** Opening DATA FOR THIS TASK block **
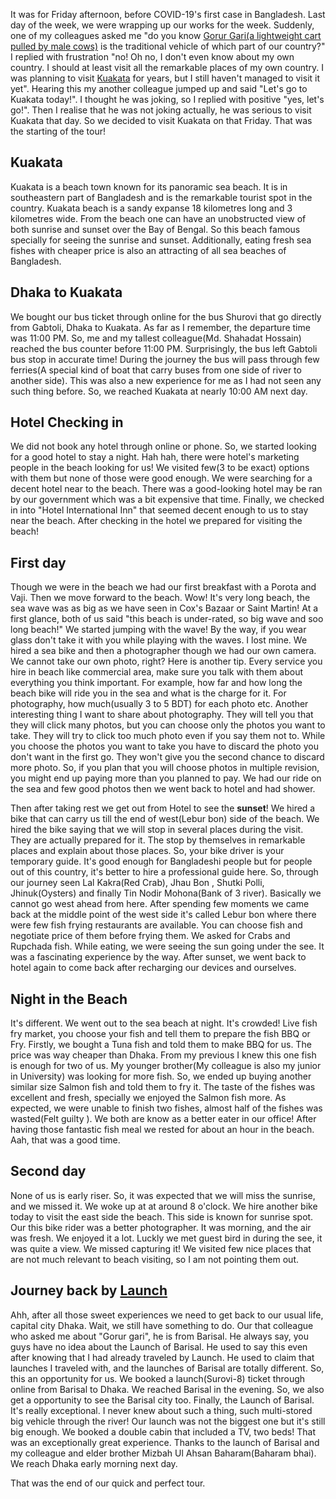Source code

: It was for Friday afternoon, before COVID-19's first case in Bangladesh. 
Last day of the week, we were wrapping up our works for the week. Suddenly, 
one of my colleagues asked me "do you know [Gorur Gari(a lightweight cart pulled by male cows)](https://commons.wikimedia.org/wiki/File:%E0%A6%97%E0%A6%B0%E0%A7%81%E0%A6%B0_%E0%A6%97%E0%A6%BE%E0%A6%A1%E0%A6%BC%E0%A6%BF_(Gorur_Gari).jpg) 
is the traditional vehicle of which part of our country?" I replied with frustration 
"no! Oh no, I don't even know about my own country. I should at least visit all the 
remarkable places of my own country. I was planning to visit [Kuakata](https://en.wikipedia.org/wiki/Kuakata) 
for years, but I still haven't managed to visit it yet". Hearing this my another colleague 
jumped up and said "Let's go to Kuakata today!". 
I thought he was joking, so I replied with positive "yes, let's go!". 
Then I realise that he was not joking actually, he was serious to visit Kuakata that day. 
So we decided to visit Kuakata on that Friday. That was the starting of the tour!

## Kuakata
Kuakata is a beach town known for its panoramic sea beach. It is in southeastern part of Bangladesh and is the
remarkable tourist spot in the country. Kuakata beach is a sandy expanse 18 kilometres long and 3 kilometres wide.
From the beach one can have an unobstructed view of both sunrise and sunset over the Bay of Bengal. So this beach
famous specially for seeing the sunrise and sunset. Additionally, eating fresh sea fishes with cheaper price is
also an attracting of all sea beaches of Bangladesh.

## Dhaka to Kuakata
We bought our bus ticket through online for the bus Shurovi that go directly from Gabtoli, Dhaka to Kuakata. As far
as I remember, the departure time was 11:00 PM. So, me and my tallest colleague(Md. Shahadat Hossain) reached the
bus counter before 11:00 PM. Surprisingly, the bus left Gabtoli bus stop in accurate time! During the journey the bus
will pass through few ferries(A special kind of boat that carry buses from one side of river to another side). This
was also a new experience for me as I had not seen any such thing before. So, we reached Kuakata at nearly 10:00 AM
next day.

## Hotel Checking in
We did not book any hotel through online or phone. So, we started looking for a good hotel to stay a night. 
Hah hah, there were hotel's marketing people in the beach looking for us! We visited few(3 to be exact) options with
them but none of those were good enough. We were searching for a decent hotel near to the beach. 
There was a good-looking hotel may be ran by our government which was a bit expensive that time. 
Finally, we checked in into "Hotel International Inn" that seemed decent enough to us to stay near the beach. After
checking in the hotel we prepared for visiting the beach! 

## First day
Though we were in the beach we had our first breakfast with a Porota and Vaji. Then we move forward to the beach. 
Wow! It's very long beach, the sea wave was as big as we have seen in Cox's Bazaar or Saint Martin! At a first
glance, both of us said "this beach is under-rated, so big wave and soo long beach!" We started jumping with the 
wave! By the way, if you wear glass don't take it with you while playing with the waves. I lost mine. We hired a sea
bike and then a photographer though we had our own camera. We cannot take our own photo, right? Here is another tip. 
Every service you hire in beach like commercial area, make sure you talk with them about everything you think important. 
For example, how far and how long the beach bike will ride you in the sea and what is the charge for it. For 
photography, how much(usually 3 to 5 BDT) for each photo etc. Another interesting thing I want to share about
photography. They will tell you that they will click many photos, but you can choose only the photos you want to take. 
They will try to click too much photo even if you say them not to. While you choose the photos you want to take you
have to discard the photo you don't want in the first go. They won't give you the second chance to discard more photo. 
So, if you plan that you will choose photos in multiple revision, you might end up paying more than you planned to
pay. We had our ride on the sea and few good photos then we went back to hotel and had shower.
 
Then after taking rest we get out from Hotel to see the **sunset**! We hired a bike that can carry us till the end of
west(Lebur bon) side of the beach. We hired the bike saying that we will stop in several places during the visit. 
They are actually prepared for it. The stop by themselves in remarkable places and explain about those places. 
So, your bike driver is your temporary guide. It's good enough for Bangladeshi people but for people out of this
country, it's better to hire a professional guide here. So, through our journey seen Lal Kakra(Red Crab), Jhau Bon
, Shutki Polli, Jhinuk(Oysters) and finally Tin Nodir Mohona(Bank of 3 river). Basically we cannot go west ahead from
here. After spending few moments we came back at the middle point of the west side it's called Lebur bon where there
were few fish frying restaurants are available. You can choose fish and negotiate price of them before frying them. 
We asked for Crabs and Rupchada fish. While eating, we were seeing the sun going under the see. It was a fascinating
experience by the way. After sunset, we went back to hotel again to come back after recharging our devices and
ourselves.

## Night in the Beach
It's different. We went out to the sea beach at night. It's crowded! Live fish fry market, you choose your fish and
tell them to prepare the fish BBQ or Fry. Firstly, we bought a Tuna fish and told them to make BBQ for us. The price
was way cheaper than Dhaka. From my previous I knew this one fish is enough for two of us. My younger brother(My
colleague is also my junior in University) was looking for more fish. So, we ended up buying another similar size
Salmon fish and told them to fry it. The taste of the fishes was excellent and fresh, specially we enjoyed the
Salmon fish more. As expected, we were unable to finish two fishes, almost half of the fishes was wasted(Felt guilty
). We both are know as a better eater in our office! After having those fantastic fish meal we rested for about an
hour in the beach. Aah, that was a good time.

## Second day
None of us is early riser. So, it was expected that we will miss the sunrise, and we missed it. We woke up at at
around 8 o'clock. We hire another bike today to visit the east side the beach. This side is known for sunrise spot. 
Our this bike rider was a better photographer. It was morning, and the air was fresh. We enjoyed it a lot. Luckly
we met guest bird in during the see, it was quite a view. We missed capturing it! We visited few nice
places that are not much relevant to beach visiting, so I am not pointing them out.

## Journey back by [Launch](https://www.youtube.com/watch?v=bV6MgUjedoI)
Ahh, after all those sweet experiences we need to get back to our usual life, capital city Dhaka. Wait, we still have
something to do. Our that colleague who asked me about "Gorur gari", he is from Barisal. He always say, you guys
have no idea about the Launch of Barisal. He used to say this even after knowing that I had already traveled
by Launch. He used to claim that launches I traveled with, and the launches of Barisal are totally different. So, this
an opportunity for us. We booked a launch(Surovi-8) ticket through online from Barisal to Dhaka. We reached Barisal in
the evening. So, we also get a opportunity to see the Barisal city too. Finally, the Launch of Barisal. It's really
exceptional. I never knew about such a thing, such multi-stored big vehicle through the river! Our launch was not the
biggest one but it's still big enough. We booked a double cabin that included a TV, two beds! That was an
exceptionally great experience. Thanks to the launch of Barisal and my colleague and elder brother Mizbah Ul Ahsan
Baharam(Baharam bhai). We reach Dhaka early morning next day. 

That was the end of our quick and perfect tour.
** Closing DATA FOR THIS TASK block **
Take the records above from their first line through the line with "From the beach" and set those lines down word for word, minus the pictures.

Source code

: It was for Friday afternoon, before COVID-19's first case in Bangladesh. 
Last day of the week, we were wrapping up our works for the week. Suddenly, 
one of my colleagues asked me "do you know [Gorur Gari(a lightweight cart pulled by male cows)](https://commons.wikimedia.org/wiki/File:%E0%A6%97%E0%A6%B0%E0%A7%81%E0%A6%B0_%E0%A6%97%E0%A6%BE%E0%A6%A1%E0%A6%BC%E0%A6%BF_(Gorur_Gari).jpg) 
is the traditional vehicle of which part of our country?" I replied with frustration 
"no! Oh no, I don't even know about my own country. I should at least visit all the 
remarkable places of my own country. I was planning to visit [Kuakata](https://en.wikipedia.org/wiki/Kuakata) 
for years, but I still haven't managed to visit it yet". Hearing this my another colleague 
jumped up and said "Let's go to Kuakata today!". 
I thought he was joking, so I replied with positive "yes, let's go!". 
Then I realise that he was not joking actually, he was serious to visit Kuakata that day. 
So we decided to visit Kuakata on that Friday. That was the starting of the tour!

## Kuakata
Kuakata is a beach town known for its panoramic sea beach. It is in southeastern part of Bangladesh and is the
remarkable tourist spot in the country. Kuakata beach is a sandy expanse 18 kilometres long and 3 kilometres wide.
From the beach one can have an unobstructed view of both sunrise and sunset over the Bay of Bengal. So this beach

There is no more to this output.